Aucune laisse déffrenée
Sa poitrine, pour ce qu’on voie
Come fêtement sa chair blanchoie ;
Une autre laisse tout de gré
Sa chair apparoir au costé[1].

L’église essaya vainement de rappeler les femmes à la pudeur ; elle fut vaincue, car le démon de la coquetterie n’est pas de ceux qu’on exorcise. Malgré les malheurs du temps, « la variance des habits, comme dit un chroniqueur, allait toujours son train, et, parmi toutes les nations de la terre habitable, il n’y en avait pas de si difformée, oultrageuse, excessive, inconstante en vestemens que la françoise. » Les bals masqués, qui s’ouvrirent pour la première fois en 1393, mirent le comble aux extravagances.

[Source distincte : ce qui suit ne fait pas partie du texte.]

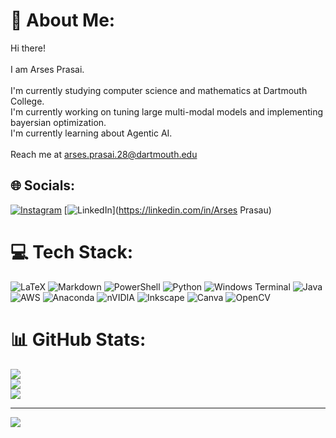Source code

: # 💫 About Me:
Hi there!<br><br>I am Arses Prasai. <br><br>I'm currently studying computer science and mathematics at Dartmouth College.<br>I'm currently working on tuning large multi-modal models and implementing bayersian optimization. <br>I'm currently learning about Agentic AI.<br><br>Reach me at arses.prasai.28@dartmouth.edu


## 🌐 Socials:
[![Instagram](https://img.shields.io/badge/Instagram-%23E4405F.svg?logo=Instagram&logoColor=white)](https://instagram.com/arses.p) [![LinkedIn](https://img.shields.io/badge/LinkedIn-%230077B5.svg?logo=linkedin&logoColor=white)](https://linkedin.com/in/Arses Prasau) 

# 💻 Tech Stack:
![LaTeX](https://img.shields.io/badge/latex-%23008080.svg?style=for-the-badge&logo=latex&logoColor=white) ![Markdown](https://img.shields.io/badge/markdown-%23000000.svg?style=for-the-badge&logo=markdown&logoColor=white) ![PowerShell](https://img.shields.io/badge/PowerShell-%235391FE.svg?style=for-the-badge&logo=powershell&logoColor=white) ![Python](https://img.shields.io/badge/python-3670A0?style=for-the-badge&logo=python&logoColor=ffdd54) ![Windows Terminal](https://img.shields.io/badge/Windows%20Terminal-%234D4D4D.svg?style=for-the-badge&logo=windows-terminal&logoColor=white) ![Java](https://img.shields.io/badge/java-%23ED8B00.svg?style=for-the-badge&logo=openjdk&logoColor=white) ![AWS](https://img.shields.io/badge/AWS-%23FF9900.svg?style=for-the-badge&logo=amazon-aws&logoColor=white) ![Anaconda](https://img.shields.io/badge/Anaconda-%2344A833.svg?style=for-the-badge&logo=anaconda&logoColor=white) ![nVIDIA](https://img.shields.io/badge/cuda-000000.svg?style=for-the-badge&logo=nVIDIA&logoColor=green) ![Inkscape](https://img.shields.io/badge/Inkscape-e0e0e0?style=for-the-badge&logo=inkscape&logoColor=080A13) ![Canva](https://img.shields.io/badge/Canva-%2300C4CC.svg?style=for-the-badge&logo=Canva&logoColor=white) ![OpenCV](https://img.shields.io/badge/opencv-%23white.svg?style=for-the-badge&logo=opencv&logoColor=white)
# 📊 GitHub Stats:
![](https://github-readme-stats.vercel.app/api?username=arses-ui&theme=dark&hide_border=false&include_all_commits=false&count_private=false)<br/>
![](https://nirzak-streak-stats.vercel.app/?user=arses-ui&theme=dark&hide_border=false)<br/>
![](https://github-readme-stats.vercel.app/api/top-langs/?username=arses-ui&theme=dark&hide_border=false&include_all_commits=false&count_private=false&layout=compact)

---
[![](https://visitcount.itsvg.in/api?id=arses-ui&icon=0&color=0)](https://visitcount.itsvg.in)

<!-- Proudly created with GPRM ( https://gprm.itsvg.in ) -->
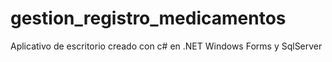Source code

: # gestion_registro_medicamentos
Aplicativo de escritorio creado con c# en .NET Windows Forms  y SqlServer
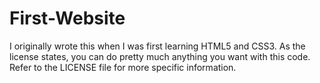 First-Website
============
I originally wrote this when I was first learning HTML5 and CSS3. As the license states, you can do pretty much anything you want with this code. Refer to the LICENSE file for more specific information.

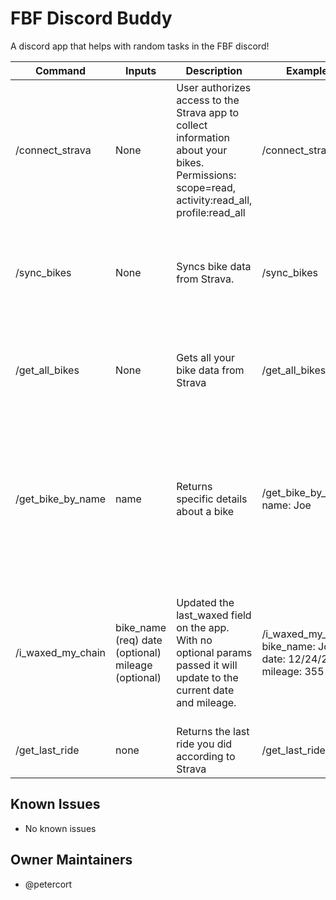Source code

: <!--
  This README is autogenerated. Do not make modifications directly to this file.
  Changes should be made to the readme-template.yml file and the generate-readme.js script.
  -->

  # FBF Discord Buddy

  A discord app that helps with random tasks in the FBF discord!

  | Command | Inputs | Description | Example | Output |
| ------- | ------ | ----------- | ------- | ------ |
| /connect_strava | None | User authorizes access to the Strava app to collect information about your bikes. Permissions: scope=read, activity:read_all, profile:read_all | /connect_strava | A link to connect to Strava |
| /sync_bikes | None | Syncs bike data from Strava. | /sync_bikes | Returns bike data in the format Name (Brand, Model, Mileage) |
| /get_all_bikes | None | Gets all your bike data from Strava | /get_all_bikes | Returns bike data in the format Name (Brand, Model) | 
| /get_bike_by_name | name | Returns specific details about a bike | /get_bike_by_name name: Joe | Returns more bike data in the format name, brand, model, current mileage, and last waxed (date + mileage) | 
| /i_waxed_my_chain | bike_name (req) date (optional) mileage (optional) | Updated the last_waxed field on the app. With no optional params passed it will update to the current date and mileage. | /i_waxed_my_chain bike_name: Joe date: 12/24/2024 mileage: 355 | If successful, returns the date and mileage in the system for a last wax, otherwise returns an error. | 
| /get_last_ride | none | Returns the last ride you did according to Strava | /get_last_ride | Returns info on the last ride you did. |

  ## Known Issues
  - No known issues

  ## Owner Maintainers
  - @petercort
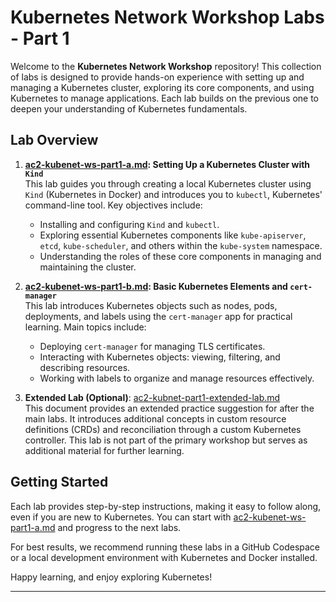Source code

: # Kubernetes Network Workshop Labs - Part 1

Welcome to the **Kubernetes Network Workshop** repository! This collection of labs is designed to provide hands-on experience with setting up and managing a Kubernetes cluster, exploring its core components, and using Kubernetes to manage applications. Each lab builds on the previous one to deepen your understanding of Kubernetes fundamentals.

## Lab Overview

1. **[ac2-kubenet-ws-part1-a.md](ac2-kubenet-ws-part1-a.md): Setting Up a Kubernetes Cluster with `Kind`**  
   This lab guides you through creating a local Kubernetes cluster using `Kind` (Kubernetes in Docker) and introduces you to `kubectl`, Kubernetes' command-line tool. Key objectives include:
   - Installing and configuring `Kind` and `kubectl`.
   - Exploring essential Kubernetes components like `kube-apiserver`, `etcd`, `kube-scheduler`, and others within the `kube-system` namespace.
   - Understanding the roles of these core components in managing and maintaining the cluster.

2. **[ac2-kubenet-ws-part1-b.md](ac2-kubenet-ws-part1-b.md): Basic Kubernetes Elements and `cert-manager`**  
   This lab introduces Kubernetes objects such as nodes, pods, deployments, and labels using the `cert-manager` app for practical learning. Main topics include:
   - Deploying `cert-manager` for managing TLS certificates.
   - Interacting with Kubernetes objects: viewing, filtering, and describing resources.
   - Working with labels to organize and manage resources effectively.

3. **Extended Lab (Optional)**: [ac2-kubnet-part1-extended-lab.md](ac2-kubnet-part1-extended-lab.md)  
   This document provides an extended practice suggestion for after the main labs. It introduces additional concepts in custom resource definitions (CRDs) and reconciliation through a custom Kubernetes controller. This lab is not part of the primary workshop but serves as additional material for further learning.

## Getting Started

Each lab provides step-by-step instructions, making it easy to follow along, even if you are new to Kubernetes. You can start with [ac2-kubenet-ws-part1-a.md](ac2-kubenet-ws-part1-a.md) and progress to the next labs.

For best results, we recommend running these labs in a GitHub Codespace or a local development environment with Kubernetes and Docker installed.

Happy learning, and enjoy exploring Kubernetes!

--- 
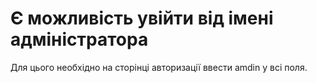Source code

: # Є можливість увійти від імені адміністратора
Для цього необхідно на сторінці авторизації ввести amdin у всі поля. 
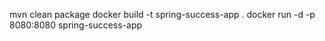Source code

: mvn clean package
docker build -t spring-success-app .
docker run -d -p 8080:8080 spring-success-app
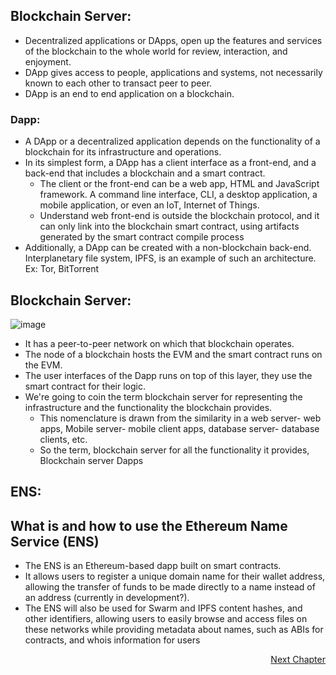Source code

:## Blockchain Server:

- Decentralized applications or DApps, open up the features and services of the blockchain to the whole world for review, interaction, and enjoyment.
- DApp gives access to people, applications and systems, not necessarily known to each other to transact peer to peer. 
- DApp is an end to end application on a blockchain.

### Dapp:
- A DApp or a decentralized application depends on the functionality of a blockchain for its infrastructure and operations.
- In its simplest form, a DApp has a client interface as a front-end, and a back-end that includes a blockchain and a smart contract.
	- The client or the front-end can be a web app, HTML and JavaScript framework. A command line interface, CLI, a desktop application, a mobile application, or even an IoT, Internet of Things.
	- Understand web front-end is outside the blockchain protocol, and it can only link into the blockchain smart contract, 
	using artifacts generated by the smart contract compile process
- Additionally, a DApp can be created with a non-blockchain back-end. Interplanetary file system, IPFS, is an example of such an architecture. Ex: Tor, BitTorrent

## Blockchain Server:
![image](https://user-images.githubusercontent.com/10133554/185742340-919460f6-96b8-44e7-9818-bf8a7c728621.png)

- It has a peer-to-peer network on which that blockchain operates. 
- The node of a blockchain hosts the EVM and the smart contract runs on the EVM. 
- The user interfaces of the Dapp runs on top of this layer, they use the smart contract for their logic.
- We're going to coin the term blockchain server for representing the infrastructure and the functionality the blockchain provides.
	- This nomenclature is drawn from the similarity in a web server- web apps, Mobile server- mobile client apps, database server- database clients, etc. 
	- So the term, blockchain server for all the functionality it provides, Blockchain server Dapps


## ENS:
## What is and how to use the Ethereum Name Service (ENS)
- The ENS is an Ethereum-based dapp built on smart contracts. 
- It allows users to register a unique domain name for their wallet address, allowing the transfer of funds to be made directly to a name instead of an address (currently in development?).
- The ENS will also be used for Swarm and IPFS content hashes, and other identifiers, allowing users to easily browse and access files on these networks while providing metadata about names, such as ABIs for contracts, and whois information for users

<p align="right">
   <a href="./3.1.2 Dapp.md">Next Chapter</a>
</p>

Cette année-là, le mardi avant la Chandeleur, on dansait à l’hôtel Saint-Pol à l’occasion du mariage d’une fille d’honneur de la cour. Il prit fantaisie à Charles VI de se déguiser « en homme sauvage, » au moyen d’une cotte de toile sur laquelle, dit Froissart, on avait collé avec de la poix du lin délié « en forme et couleur de cheveux. » Il allait entrer dans la salle du bal, avec cinq jeunes seigneurs déguisés de la même manière, lorsque messire Ivain de Galles lui fit remarquer qu’il serait dangereux dans cet attirail d’approcher des valets, qui portaient des torches à la main pour éclairer les salles. Charles fut de cet avis ; un huissier d’armes alla donner l’ordre aux valets de s’éloigner, et par une fatale rencontre le duc d’Orléans, qui était de la fête, entra avec d’autres valets qui portaient aussi des torches en même temps que les hommes sauvages. Le feu prit à leur vêtement de lin ; quatre d’entre eux

  1. Voyez le Chastiment des Dames, fabliaux, publiés par Méon, t. II, p. 184.